_What the task asks_
Find how many lines of the following entries contain "Replication". Reply with the number alone.

Excerpts from a dataset:
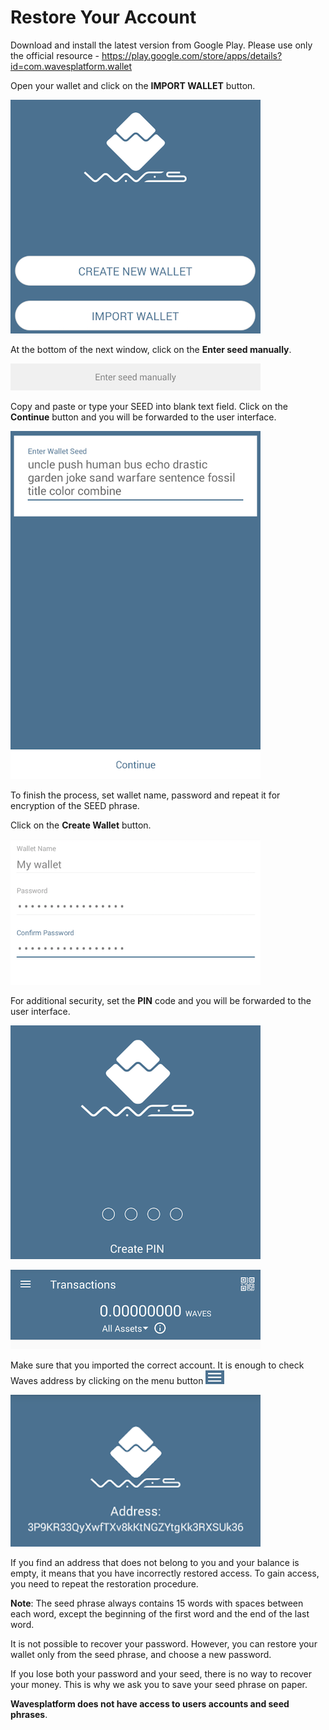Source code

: # Restore Your Account

Download and install the latest version from Google Play.
Please use only the official resource - https://play.google.com/store/apps/details?id=com.wavesplatform.wallet

Open your wallet and click on the **IMPORT WALLET** button.

![](/_assets/account_restoring_android_01.png)

At the bottom of the next window, click on the **Enter seed manually**.

![](/_assets/account_restoring_android_02.png)

Copy and paste or type your SEED into blank text field.
Click on the **Continue** button and you will be forwarded to the user interface.

![](/_assets/account_restoring_android_03.png)

To finish the process, set wallet name, password and repeat it for encryption of the SEED phrase.

Click on the **Create Wallet** button.

![](/_assets/account_restoring_android_04.png)

For additional security, set the **PIN** code and you will be forwarded to the user interface.

![](/_assets/account_restoring_android_05.png)

![](/_assets/account_restoring_android_06.png)

Make sure that you imported the correct account. It is enough to check Waves address by clicking on the menu button ![](/_assets/account_restoring_android_07.png)

![](/_assets/account_restoring_android_08.png)

If you find an address that does not belong to you and your balance is empty, it means that you have incorrectly restored access. To gain access, you need to repeat the restoration procedure.

**Note**: The seed phrase always contains 15 words with spaces between each word, except the beginning of the first word and the end of the last word.

It is not possible to recover your password. However, you can restore your wallet only from the seed phrase, and choose a new password.

If you lose both your password and your seed, there is no way to recover your money. This is why we ask you to save your seed phrase on paper.

**Wavesplatform does not have access to users accounts and seed phrases**.
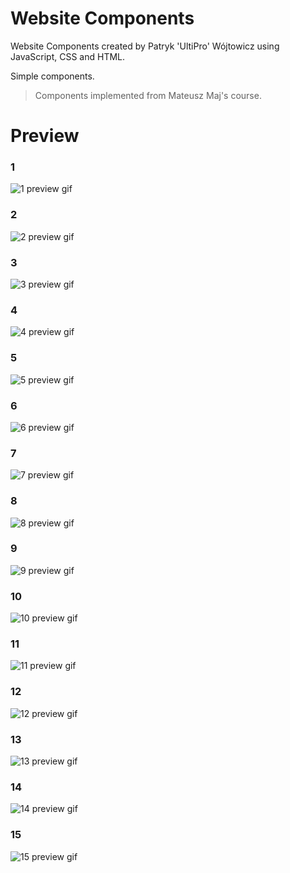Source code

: # Website Components

Website Components created by Patryk 'UltiPro' Wójtowicz using JavaScript, CSS and HTML.

Simple components.

> Components implemented from Mateusz Maj's course.

# Preview

### 1

![1 preview gif](screenshots/1.gif)

### 2

![2 preview gif](screenshots/2.gif)

### 3

![3 preview gif](screenshots/3.gif)

### 4

![4 preview gif](screenshots/4.gif)

### 5

![5 preview gif](screenshots/5.gif)

### 6

![6 preview gif](screenshots/6.gif)

### 7

![7 preview gif](screenshots/7.gif)

### 8

![8 preview gif](screenshots/8.gif)

### 9

![9 preview gif](screenshots/9.gif)

### 10

![10 preview gif](screenshots/10.gif)

### 11

![11 preview gif](screenshots/11.png)

### 12

![12 preview gif](screenshots/12.gif)

### 13

![13 preview gif](screenshots/13.gif)

### 14

![14 preview gif](screenshots/14.gif)

### 15

![15 preview gif](screenshots/15.gif)
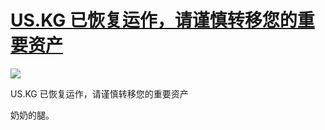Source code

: # [US.KG 已恢复运作，请谨慎转移您的重要资产](https://github.com/jaaleng/jaaleng.github.io/issues/175)

 ![](https://pic.superbed.cc/item/67ba707301c078e310840516.png)

US.KG 已恢复运作，请谨慎转移您的重要资产

<!--more-->

奶奶的腿。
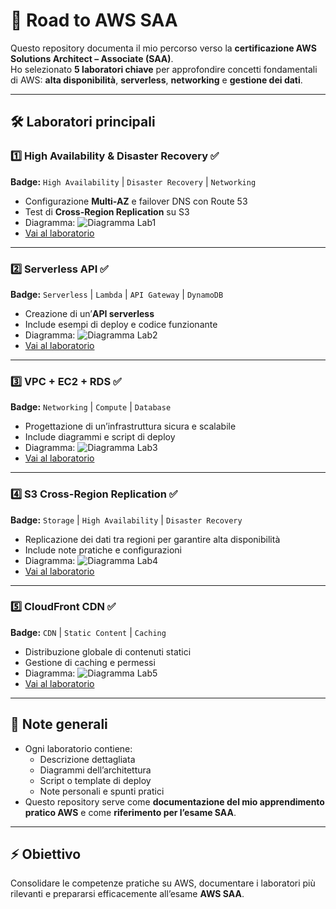 # 🚀 Road to AWS SAA

Questo repository documenta il mio percorso verso la **certificazione AWS Solutions Architect – Associate (SAA)**.  
Ho selezionato **5 laboratori chiave** per approfondire concetti fondamentali di AWS: **alta disponibilità**, **serverless**, **networking** e **gestione dei dati**.

---

## 🛠️ Laboratori principali

### 1️⃣ High Availability & Disaster Recovery ✅
**Badge:** `High Availability` | `Disaster Recovery` | `Networking`  
- Configurazione **Multi-AZ** e failover DNS con Route 53  
- Test di **Cross-Region Replication** su S3  
- Diagramma: ![Diagramma Lab1](https://github.com/ferramelo/aws-saa-labs/blob/main/assets/lab1-diagram.png?raw=true)  
- [Vai al laboratorio](./lab1-high-availability/README.md)

---

### 2️⃣ Serverless API ✅
**Badge:** `Serverless` | `Lambda` | `API Gateway` | `DynamoDB`  
- Creazione di un’**API serverless**  
- Include esempi di deploy e codice funzionante  
- Diagramma: ![Diagramma Lab2](https://github.com/ferramelo/aws-saa-labs/blob/main/assets/lab2-diagram.png?raw=true)  
- [Vai al laboratorio](./lab2-serverless-api/README.md)

---

### 3️⃣ VPC + EC2 + RDS ✅
**Badge:** `Networking` | `Compute` | `Database`  
- Progettazione di un’infrastruttura sicura e scalabile  
- Include diagrammi e script di deploy  
- Diagramma: ![Diagramma Lab3](https://github.com/ferramelo/aws-saa-labs/blob/main/assets/lab3-diagram.png?raw=true)  
- [Vai al laboratorio](./lab3-vpc-ec2-rds/README.md)

---

### 4️⃣ S3 Cross-Region Replication ✅
**Badge:** `Storage` | `High Availability` | `Disaster Recovery`  
- Replicazione dei dati tra regioni per garantire alta disponibilità  
- Include note pratiche e configurazioni  
- Diagramma: ![Diagramma Lab4](https://github.com/ferramelo/aws-saa-labs/blob/main/assets/lab4-diagram.png?raw=true)  
- [Vai al laboratorio](./lab4-s3-cross-region/README.md)

---

### 5️⃣ CloudFront CDN ✅
**Badge:** `CDN` | `Static Content` | `Caching`  
- Distribuzione globale di contenuti statici  
- Gestione di caching e permessi  
- Diagramma: ![Diagramma Lab5](https://github.com/ferramelo/aws-saa-labs/blob/main/assets/lab5-diagram.png?raw=true)  
- [Vai al laboratorio](./lab5-cloudfront-cdn/README.md)

---

## 📝 Note generali
- Ogni laboratorio contiene:
  - Descrizione dettagliata
  - Diagrammi dell’architettura
  - Script o template di deploy
  - Note personali e spunti pratici
- Questo repository serve come **documentazione del mio apprendimento pratico AWS** e come **riferimento per l’esame SAA**.

---

## ⚡ Obiettivo
Consolidare le competenze pratiche su AWS, documentare i laboratori più rilevanti e prepararsi efficacemente all’esame **AWS SAA**.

_Answer space_
2